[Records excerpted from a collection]
______________________________

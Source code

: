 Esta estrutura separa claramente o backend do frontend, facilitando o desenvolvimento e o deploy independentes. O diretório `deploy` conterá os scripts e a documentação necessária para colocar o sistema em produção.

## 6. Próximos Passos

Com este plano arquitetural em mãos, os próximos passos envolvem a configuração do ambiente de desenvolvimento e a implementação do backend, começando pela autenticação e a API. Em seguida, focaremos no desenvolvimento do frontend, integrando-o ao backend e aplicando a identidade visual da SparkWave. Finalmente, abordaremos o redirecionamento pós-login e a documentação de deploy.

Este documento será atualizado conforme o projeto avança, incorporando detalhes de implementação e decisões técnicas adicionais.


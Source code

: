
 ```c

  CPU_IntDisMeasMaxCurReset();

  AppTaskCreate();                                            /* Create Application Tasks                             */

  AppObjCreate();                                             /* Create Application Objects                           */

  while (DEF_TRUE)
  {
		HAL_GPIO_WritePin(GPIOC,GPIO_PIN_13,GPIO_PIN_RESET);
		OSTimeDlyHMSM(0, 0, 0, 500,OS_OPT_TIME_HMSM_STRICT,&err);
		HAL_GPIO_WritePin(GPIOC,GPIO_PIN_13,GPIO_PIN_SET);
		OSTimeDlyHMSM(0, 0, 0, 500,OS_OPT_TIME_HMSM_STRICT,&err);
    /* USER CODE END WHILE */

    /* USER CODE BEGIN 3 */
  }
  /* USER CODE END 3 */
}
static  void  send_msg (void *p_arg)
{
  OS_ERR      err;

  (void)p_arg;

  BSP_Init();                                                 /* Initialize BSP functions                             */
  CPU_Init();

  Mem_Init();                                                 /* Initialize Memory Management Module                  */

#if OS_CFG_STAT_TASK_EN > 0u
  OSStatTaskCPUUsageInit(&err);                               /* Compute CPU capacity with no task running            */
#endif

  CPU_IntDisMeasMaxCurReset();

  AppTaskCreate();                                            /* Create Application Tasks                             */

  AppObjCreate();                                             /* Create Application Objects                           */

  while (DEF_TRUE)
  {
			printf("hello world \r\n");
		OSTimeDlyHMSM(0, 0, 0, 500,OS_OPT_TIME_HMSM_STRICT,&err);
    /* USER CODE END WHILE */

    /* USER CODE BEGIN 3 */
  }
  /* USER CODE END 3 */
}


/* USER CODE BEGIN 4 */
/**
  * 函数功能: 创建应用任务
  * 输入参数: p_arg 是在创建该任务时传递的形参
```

______________________________

WORK TASK
Give the count of lines in the records above that hold the string "void", and only that count.

ANSWER FOR THIS EXERCISE
2